Two days passed, I was very engaged with the team and the organisation. I had completely forgotten about what had happened two days prior. In my mind, it was only Gautamji and musicians who would perform, I didn’t have to worry about a thing and Baba will see to it.  Meanwhile, my phone rang. It was Gautamji on call. I attended the call without any prior thought and Gautam ji told me that he was going to come and perform. I told him that I had completely forgotten and knew that he’d do it. Somehow, everything panned out the way Baba wanted.

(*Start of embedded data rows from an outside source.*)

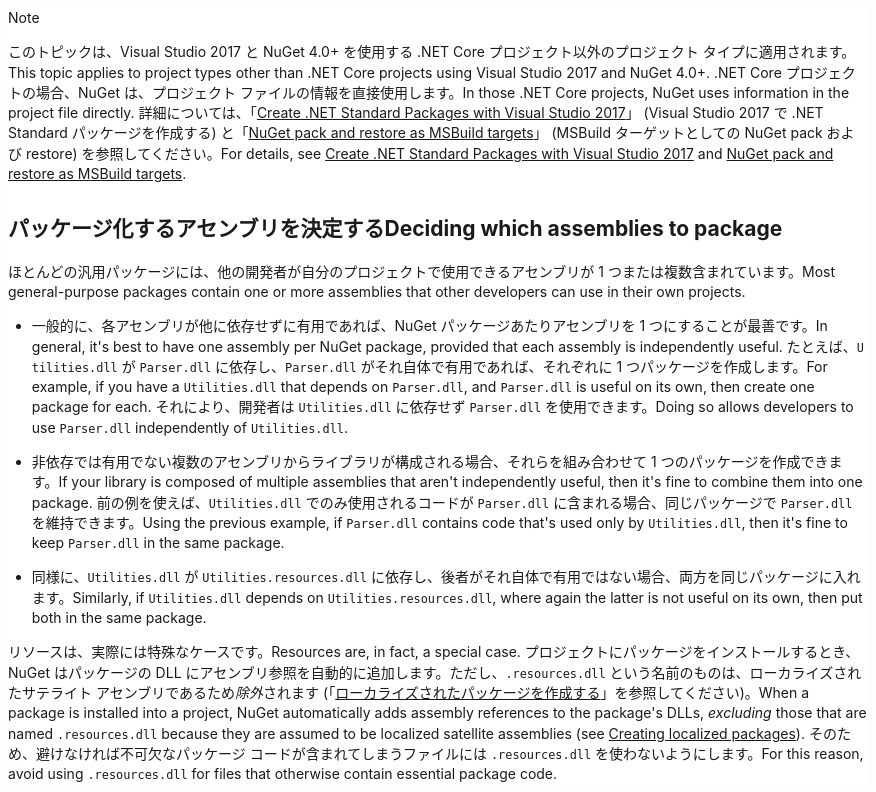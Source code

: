 > [!Note]
> <span data-ttu-id="2e8d8-112">このトピックは、Visual Studio 2017 と NuGet 4.0+ を使用する .NET Core プロジェクト以外のプロジェクト タイプに適用されます。</span><span class="sxs-lookup"><span data-stu-id="2e8d8-112">This topic applies to project types other than .NET Core projects using Visual Studio 2017 and NuGet 4.0+.</span></span> <span data-ttu-id="2e8d8-113">.NET Core プロジェクトの場合、NuGet は、プロジェクト ファイルの情報を直接使用します。</span><span class="sxs-lookup"><span data-stu-id="2e8d8-113">In those .NET Core projects, NuGet uses information in the project file directly.</span></span> <span data-ttu-id="2e8d8-114">詳細については、「[Create .NET Standard Packages with Visual Studio 2017](../guides/create-net-standard-packages-vs2017.md)」 (Visual Studio 2017 で .NET Standard パッケージを作成する) と「[NuGet pack and restore as MSBuild targets](../reference/msbuild-targets.md)」 (MSBuild ターゲットとしての NuGet pack および restore) を参照してください。</span><span class="sxs-lookup"><span data-stu-id="2e8d8-114">For details, see [Create .NET Standard Packages with Visual Studio 2017](../guides/create-net-standard-packages-vs2017.md) and [NuGet pack and restore as MSBuild targets](../reference/msbuild-targets.md).</span></span>

## <a name="deciding-which-assemblies-to-package"></a><span data-ttu-id="2e8d8-115">パッケージ化するアセンブリを決定する</span><span class="sxs-lookup"><span data-stu-id="2e8d8-115">Deciding which assemblies to package</span></span>

<span data-ttu-id="2e8d8-116">ほとんどの汎用パッケージには、他の開発者が自分のプロジェクトで使用できるアセンブリが 1 つまたは複数含まれています。</span><span class="sxs-lookup"><span data-stu-id="2e8d8-116">Most general-purpose packages contain one or more assemblies that other developers can use in their own projects.</span></span>

- <span data-ttu-id="2e8d8-117">一般的に、各アセンブリが他に依存せずに有用であれば、NuGet パッケージあたりアセンブリを 1 つにすることが最善です。</span><span class="sxs-lookup"><span data-stu-id="2e8d8-117">In general, it's best to have one assembly per NuGet package, provided that each assembly is independently useful.</span></span> <span data-ttu-id="2e8d8-118">たとえば、`Utilities.dll` が `Parser.dll` に依存し、`Parser.dll` がそれ自体で有用であれば、それぞれに 1 つパッケージを作成します。</span><span class="sxs-lookup"><span data-stu-id="2e8d8-118">For example, if you have a `Utilities.dll` that depends on `Parser.dll`, and `Parser.dll` is useful on its own, then create one package for each.</span></span> <span data-ttu-id="2e8d8-119">それにより、開発者は `Utilities.dll` に依存せず `Parser.dll` を使用できます。</span><span class="sxs-lookup"><span data-stu-id="2e8d8-119">Doing so allows developers to use `Parser.dll` independently of `Utilities.dll`.</span></span>

- <span data-ttu-id="2e8d8-120">非依存では有用でない複数のアセンブリからライブラリが構成される場合、それらを組み合わせて 1 つのパッケージを作成できます。</span><span class="sxs-lookup"><span data-stu-id="2e8d8-120">If your library is composed of multiple assemblies that aren't independently useful, then it's fine to combine them into one package.</span></span> <span data-ttu-id="2e8d8-121">前の例を使えば、`Utilities.dll` でのみ使用されるコードが `Parser.dll` に含まれる場合、同じパッケージで `Parser.dll` を維持できます。</span><span class="sxs-lookup"><span data-stu-id="2e8d8-121">Using the previous example, if `Parser.dll` contains code that's used only by `Utilities.dll`, then it's fine to keep `Parser.dll` in the same package.</span></span>

- <span data-ttu-id="2e8d8-122">同様に、`Utilities.dll` が `Utilities.resources.dll` に依存し、後者がそれ自体で有用ではない場合、両方を同じパッケージに入れます。</span><span class="sxs-lookup"><span data-stu-id="2e8d8-122">Similarly, if `Utilities.dll` depends on `Utilities.resources.dll`, where again the latter is not useful on its own, then put both in the same package.</span></span>

<span data-ttu-id="2e8d8-123">リソースは、実際には特殊なケースです。</span><span class="sxs-lookup"><span data-stu-id="2e8d8-123">Resources are, in fact, a special case.</span></span> <span data-ttu-id="2e8d8-124">プロジェクトにパッケージをインストールするとき、NuGet はパッケージの DLL にアセンブリ参照を自動的に追加します。ただし、`.resources.dll` という名前のものは、ローカライズされたサテライト アセンブリであるため*除外*されます (「[ローカライズされたパッケージを作成する](creating-localized-packages.md)」を参照してください)。</span><span class="sxs-lookup"><span data-stu-id="2e8d8-124">When a package is installed into a project, NuGet automatically adds assembly references to the package's DLLs, *excluding* those that are named `.resources.dll` because they are assumed to be localized satellite assemblies (see [Creating localized packages](creating-localized-packages.md)).</span></span> <span data-ttu-id="2e8d8-125">そのため、避けなければ不可欠なパッケージ コードが含まれてしまうファイルには `.resources.dll` を使わないようにします。</span><span class="sxs-lookup"><span data-stu-id="2e8d8-125">For this reason, avoid using `.resources.dll` for files that otherwise contain essential package code.</span></span>
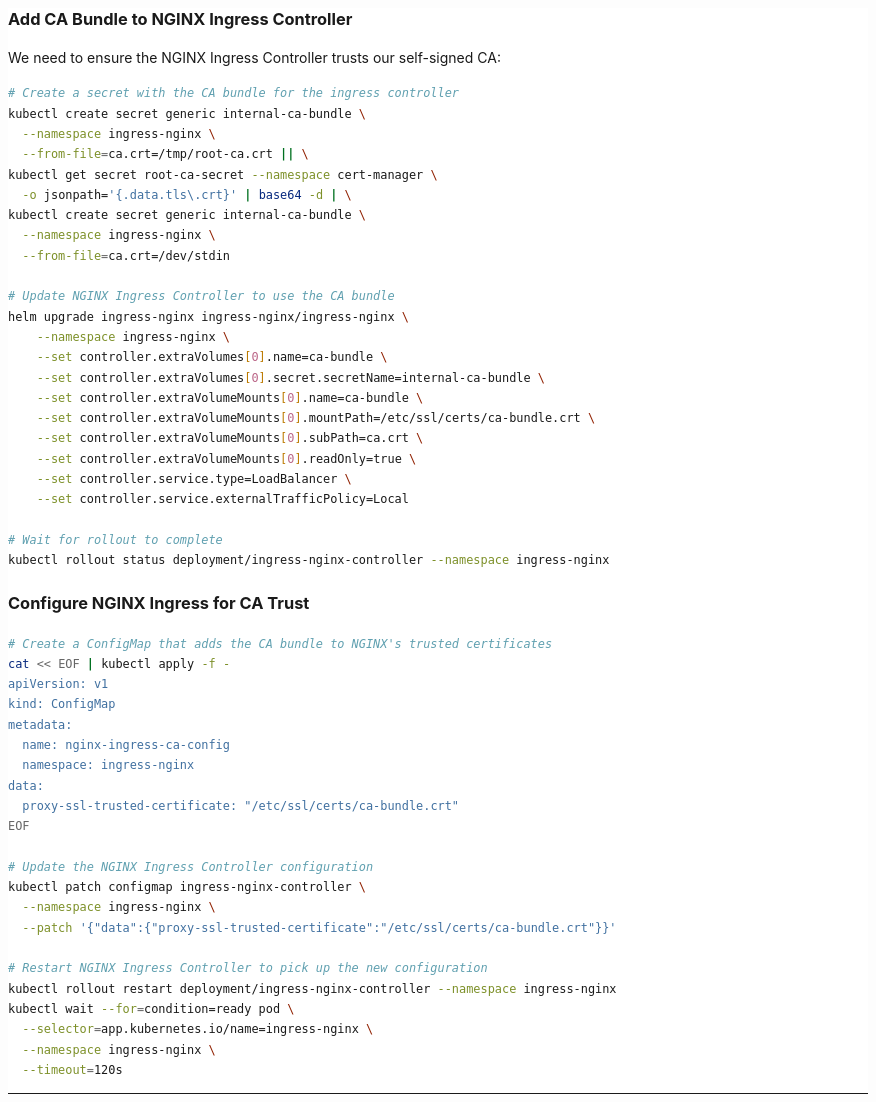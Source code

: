 ### **Add CA Bundle to NGINX Ingress Controller**

We need to ensure the NGINX Ingress Controller trusts our self-signed CA:

```bash
# Create a secret with the CA bundle for the ingress controller
kubectl create secret generic internal-ca-bundle \
  --namespace ingress-nginx \
  --from-file=ca.crt=/tmp/root-ca.crt || \
kubectl get secret root-ca-secret --namespace cert-manager \
  -o jsonpath='{.data.tls\.crt}' | base64 -d | \
kubectl create secret generic internal-ca-bundle \
  --namespace ingress-nginx \
  --from-file=ca.crt=/dev/stdin

# Update NGINX Ingress Controller to use the CA bundle
helm upgrade ingress-nginx ingress-nginx/ingress-nginx \
    --namespace ingress-nginx \
    --set controller.extraVolumes[0].name=ca-bundle \
    --set controller.extraVolumes[0].secret.secretName=internal-ca-bundle \
    --set controller.extraVolumeMounts[0].name=ca-bundle \
    --set controller.extraVolumeMounts[0].mountPath=/etc/ssl/certs/ca-bundle.crt \
    --set controller.extraVolumeMounts[0].subPath=ca.crt \
    --set controller.extraVolumeMounts[0].readOnly=true \
    --set controller.service.type=LoadBalancer \
    --set controller.service.externalTrafficPolicy=Local

# Wait for rollout to complete
kubectl rollout status deployment/ingress-nginx-controller --namespace ingress-nginx
```

### **Configure NGINX Ingress for CA Trust**

```bash
# Create a ConfigMap that adds the CA bundle to NGINX's trusted certificates
cat << EOF | kubectl apply -f -
apiVersion: v1
kind: ConfigMap
metadata:
  name: nginx-ingress-ca-config
  namespace: ingress-nginx
data:
  proxy-ssl-trusted-certificate: "/etc/ssl/certs/ca-bundle.crt"
EOF

# Update the NGINX Ingress Controller configuration
kubectl patch configmap ingress-nginx-controller \
  --namespace ingress-nginx \
  --patch '{"data":{"proxy-ssl-trusted-certificate":"/etc/ssl/certs/ca-bundle.crt"}}'

# Restart NGINX Ingress Controller to pick up the new configuration
kubectl rollout restart deployment/ingress-nginx-controller --namespace ingress-nginx
kubectl wait --for=condition=ready pod \
  --selector=app.kubernetes.io/name=ingress-nginx \
  --namespace ingress-nginx \
  --timeout=120s
```

---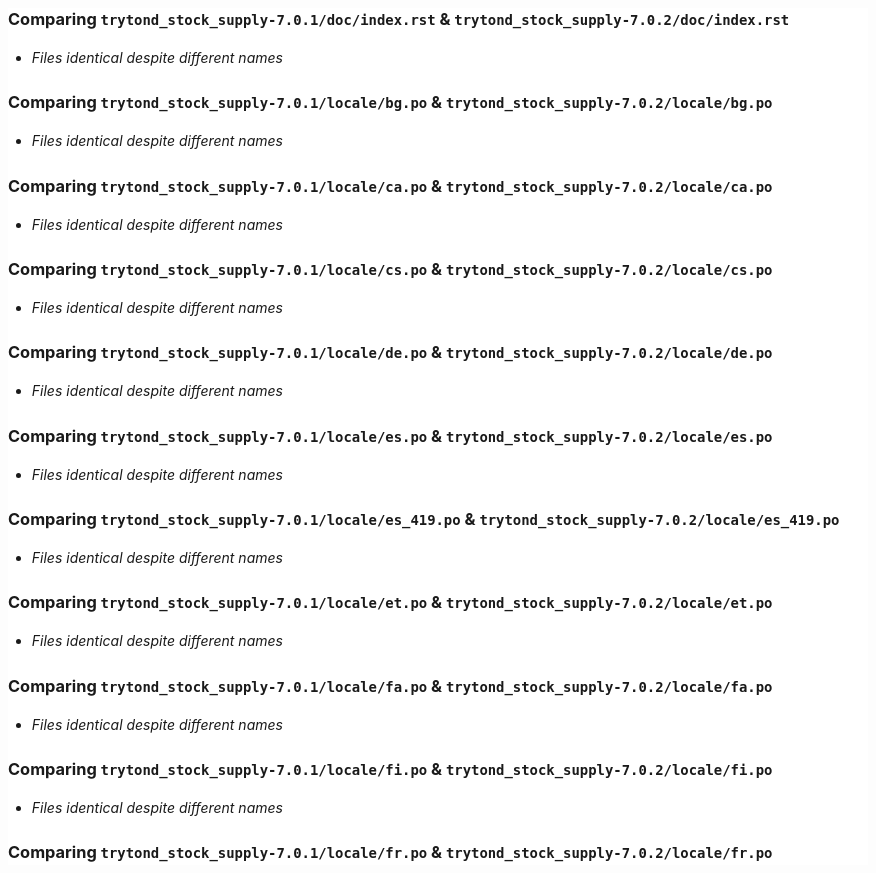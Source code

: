 ### Comparing `trytond_stock_supply-7.0.1/doc/index.rst` & `trytond_stock_supply-7.0.2/doc/index.rst`

 * *Files identical despite different names*

### Comparing `trytond_stock_supply-7.0.1/locale/bg.po` & `trytond_stock_supply-7.0.2/locale/bg.po`

 * *Files identical despite different names*

### Comparing `trytond_stock_supply-7.0.1/locale/ca.po` & `trytond_stock_supply-7.0.2/locale/ca.po`

 * *Files identical despite different names*

### Comparing `trytond_stock_supply-7.0.1/locale/cs.po` & `trytond_stock_supply-7.0.2/locale/cs.po`

 * *Files identical despite different names*

### Comparing `trytond_stock_supply-7.0.1/locale/de.po` & `trytond_stock_supply-7.0.2/locale/de.po`

 * *Files identical despite different names*

### Comparing `trytond_stock_supply-7.0.1/locale/es.po` & `trytond_stock_supply-7.0.2/locale/es.po`

 * *Files identical despite different names*

### Comparing `trytond_stock_supply-7.0.1/locale/es_419.po` & `trytond_stock_supply-7.0.2/locale/es_419.po`

 * *Files identical despite different names*

### Comparing `trytond_stock_supply-7.0.1/locale/et.po` & `trytond_stock_supply-7.0.2/locale/et.po`

 * *Files identical despite different names*

### Comparing `trytond_stock_supply-7.0.1/locale/fa.po` & `trytond_stock_supply-7.0.2/locale/fa.po`

 * *Files identical despite different names*

### Comparing `trytond_stock_supply-7.0.1/locale/fi.po` & `trytond_stock_supply-7.0.2/locale/fi.po`

 * *Files identical despite different names*

### Comparing `trytond_stock_supply-7.0.1/locale/fr.po` & `trytond_stock_supply-7.0.2/locale/fr.po`
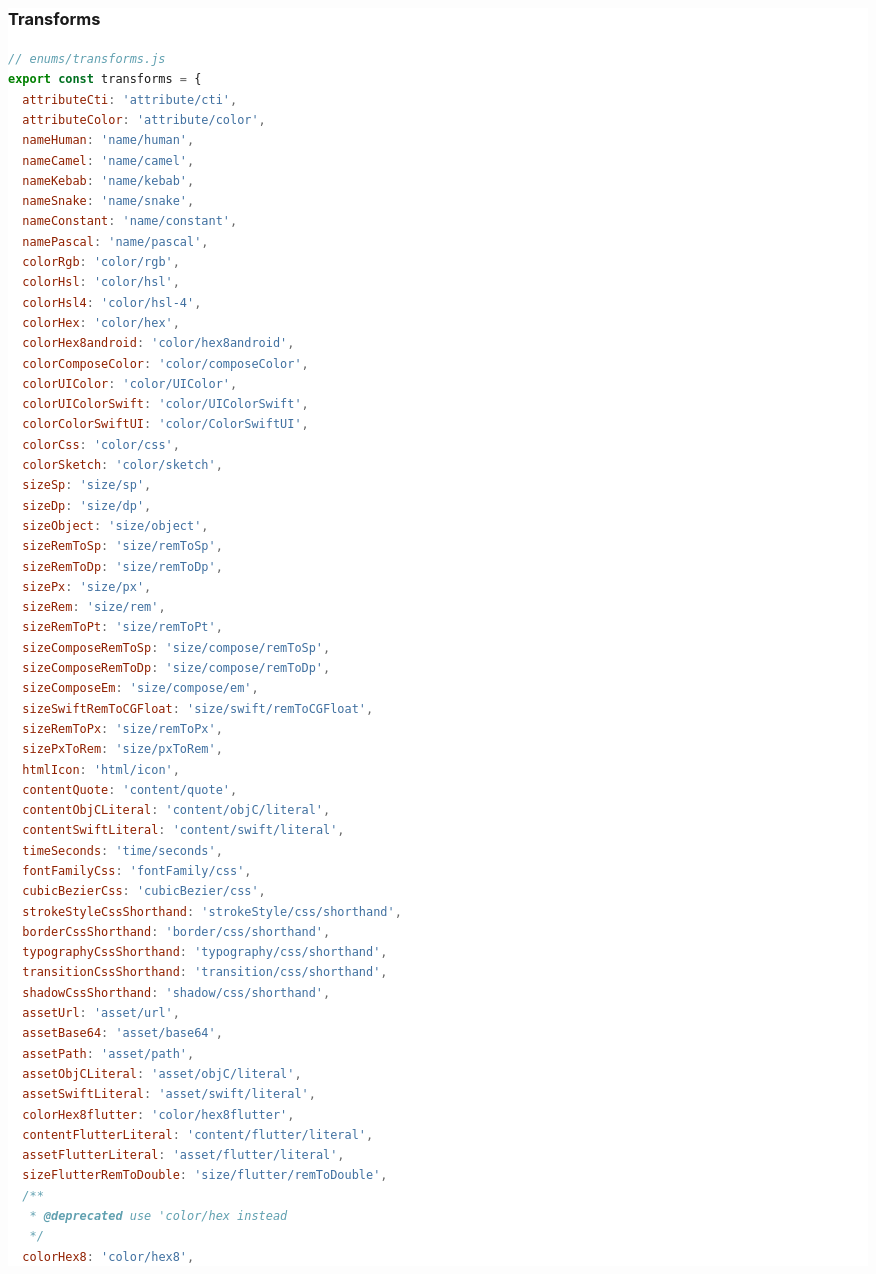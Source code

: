 ### Transforms

```javascript
// enums/transforms.js
export const transforms = {
  attributeCti: 'attribute/cti',
  attributeColor: 'attribute/color',
  nameHuman: 'name/human',
  nameCamel: 'name/camel',
  nameKebab: 'name/kebab',
  nameSnake: 'name/snake',
  nameConstant: 'name/constant',
  namePascal: 'name/pascal',
  colorRgb: 'color/rgb',
  colorHsl: 'color/hsl',
  colorHsl4: 'color/hsl-4',
  colorHex: 'color/hex',
  colorHex8android: 'color/hex8android',
  colorComposeColor: 'color/composeColor',
  colorUIColor: 'color/UIColor',
  colorUIColorSwift: 'color/UIColorSwift',
  colorColorSwiftUI: 'color/ColorSwiftUI',
  colorCss: 'color/css',
  colorSketch: 'color/sketch',
  sizeSp: 'size/sp',
  sizeDp: 'size/dp',
  sizeObject: 'size/object',
  sizeRemToSp: 'size/remToSp',
  sizeRemToDp: 'size/remToDp',
  sizePx: 'size/px',
  sizeRem: 'size/rem',
  sizeRemToPt: 'size/remToPt',
  sizeComposeRemToSp: 'size/compose/remToSp',
  sizeComposeRemToDp: 'size/compose/remToDp',
  sizeComposeEm: 'size/compose/em',
  sizeSwiftRemToCGFloat: 'size/swift/remToCGFloat',
  sizeRemToPx: 'size/remToPx',
  sizePxToRem: 'size/pxToRem',
  htmlIcon: 'html/icon',
  contentQuote: 'content/quote',
  contentObjCLiteral: 'content/objC/literal',
  contentSwiftLiteral: 'content/swift/literal',
  timeSeconds: 'time/seconds',
  fontFamilyCss: 'fontFamily/css',
  cubicBezierCss: 'cubicBezier/css',
  strokeStyleCssShorthand: 'strokeStyle/css/shorthand',
  borderCssShorthand: 'border/css/shorthand',
  typographyCssShorthand: 'typography/css/shorthand',
  transitionCssShorthand: 'transition/css/shorthand',
  shadowCssShorthand: 'shadow/css/shorthand',
  assetUrl: 'asset/url',
  assetBase64: 'asset/base64',
  assetPath: 'asset/path',
  assetObjCLiteral: 'asset/objC/literal',
  assetSwiftLiteral: 'asset/swift/literal',
  colorHex8flutter: 'color/hex8flutter',
  contentFlutterLiteral: 'content/flutter/literal',
  assetFlutterLiteral: 'asset/flutter/literal',
  sizeFlutterRemToDouble: 'size/flutter/remToDouble',
  /**
   * @deprecated use 'color/hex instead
   */
  colorHex8: 'color/hex8',
```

This was a big experience for me. Gautamji is a part of my family and I’m grateful to him for that day. He had had a death in the close family and had called me to inform. He’d told me of how since it was within the family, it gets really difficult to manage, one doesn’t feel like it and parents are involved. I had tried to convince him to come and perform, told him that I’d send him the flight tickets, too – he should come such that even the departed soul will find its peace. I told him to come and at the least, I asked him if I should send the tickets? He brushed it off and then said that he’ll see what he can do about it. He finally did come all the way and performed and I’m very grateful to him for that.

This whole experience was big and overwhelming for us all.